More trees! New developments would need to plant more under proposals

Developers in Louisville might have to start considering something besides parking and building materials: more trees. 

A set of proposed changes to the land development code call for most new and modified projects to have a higher percentage of tree canopy than what was required before.

The proposals from the city Planning and Design Department represent months of work and may change before being presented to the Metro Planning Committee on Monday morning.

Cindi Sullivan, executive director of Trees Louisville, said the proposal to require more trees is a good start. “I think that the percentages that have been proposed are hopeful,” she said, adding that they could always be increased.

The proposal is part of the city’s effort to restore its vanishing tree canopy.
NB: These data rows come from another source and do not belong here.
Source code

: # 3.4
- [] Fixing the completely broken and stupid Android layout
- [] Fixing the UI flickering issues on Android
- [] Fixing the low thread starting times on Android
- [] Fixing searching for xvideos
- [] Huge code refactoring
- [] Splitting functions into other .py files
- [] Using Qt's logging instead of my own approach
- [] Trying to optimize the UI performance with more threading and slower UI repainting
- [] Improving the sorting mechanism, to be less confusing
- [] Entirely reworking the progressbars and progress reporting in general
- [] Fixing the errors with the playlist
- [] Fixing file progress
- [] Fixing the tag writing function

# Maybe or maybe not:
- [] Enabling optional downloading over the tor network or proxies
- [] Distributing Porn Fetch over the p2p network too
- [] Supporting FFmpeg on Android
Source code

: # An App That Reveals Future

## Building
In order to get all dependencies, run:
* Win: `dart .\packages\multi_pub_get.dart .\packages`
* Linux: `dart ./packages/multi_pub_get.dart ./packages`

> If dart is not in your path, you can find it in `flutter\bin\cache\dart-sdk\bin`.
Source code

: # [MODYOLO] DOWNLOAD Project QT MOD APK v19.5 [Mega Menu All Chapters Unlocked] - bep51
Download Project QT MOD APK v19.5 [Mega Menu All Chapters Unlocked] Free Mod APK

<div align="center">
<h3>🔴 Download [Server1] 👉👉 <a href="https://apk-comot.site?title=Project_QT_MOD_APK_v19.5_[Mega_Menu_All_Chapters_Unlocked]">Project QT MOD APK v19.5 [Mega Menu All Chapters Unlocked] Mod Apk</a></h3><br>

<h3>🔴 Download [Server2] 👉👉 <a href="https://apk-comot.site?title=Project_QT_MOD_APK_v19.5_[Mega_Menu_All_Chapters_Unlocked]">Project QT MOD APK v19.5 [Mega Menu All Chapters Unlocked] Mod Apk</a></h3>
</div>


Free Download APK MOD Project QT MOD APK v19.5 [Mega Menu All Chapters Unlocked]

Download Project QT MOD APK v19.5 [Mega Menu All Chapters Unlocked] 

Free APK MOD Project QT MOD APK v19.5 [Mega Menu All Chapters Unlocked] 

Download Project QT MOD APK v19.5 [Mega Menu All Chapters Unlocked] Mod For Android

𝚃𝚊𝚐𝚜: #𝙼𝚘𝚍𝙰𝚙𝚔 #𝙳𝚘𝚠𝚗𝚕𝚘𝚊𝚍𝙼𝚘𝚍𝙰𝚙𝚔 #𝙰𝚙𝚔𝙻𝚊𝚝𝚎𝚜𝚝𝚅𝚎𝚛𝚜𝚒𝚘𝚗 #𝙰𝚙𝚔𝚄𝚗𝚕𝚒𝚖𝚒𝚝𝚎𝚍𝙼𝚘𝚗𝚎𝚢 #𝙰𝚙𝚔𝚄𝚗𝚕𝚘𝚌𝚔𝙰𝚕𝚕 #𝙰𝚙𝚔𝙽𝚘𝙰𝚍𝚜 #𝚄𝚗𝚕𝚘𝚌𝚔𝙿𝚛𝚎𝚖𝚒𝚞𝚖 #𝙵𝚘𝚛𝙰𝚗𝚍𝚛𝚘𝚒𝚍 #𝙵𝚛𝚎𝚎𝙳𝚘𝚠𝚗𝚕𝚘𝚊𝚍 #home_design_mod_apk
The Metro Council, acting on a resolution from Council Members Bill Hollander, Brandon Coan and Cindi Fowler, asked for the revisions. 

The proposal would require developers to plant street trees for all types of developments (among them, single-family and nonresidential) and to obtain tree removal permist when clearing trees on nonresidential and multifamily sites. 

To enforce this rule, new developments would be restricted if any illegal tree removal had occurred on its site in the last two years.

The amendments also simplify canopy requirements for new developments. Instead of different standards for developments based on their current canopy percentage, there would be, in many cases, a flat percentage requirement based on the development’s neighborhood and type.

There would be exceptions. For instance, in cases where a developer is building more than five single-family residences in a regional center or suburban marketplace corridor, 40 to 50 percent of their ground area would have to be covered by trees. That would be at the highest end of the tree canopy spectrum.

Developers would also no longer get away with reducing their tree canopy requirements for building affordable housing or building in certain parts of the city, such as downtown. 

There would still be alternatives for developers in the form of planting trees at alternate sites, on public property or by participating in the city’s fee by lieu program, which would be promoted in the planning department’s changes. 

Check out the entirety of the proposal here. 

Monday’s committee meeting is scheduled for 11 a.m. in the first floor conference room of the Metro Development Center at 444 S. Fifth St. 

The changes will be presented before the planning commission, too, before making their way to the council.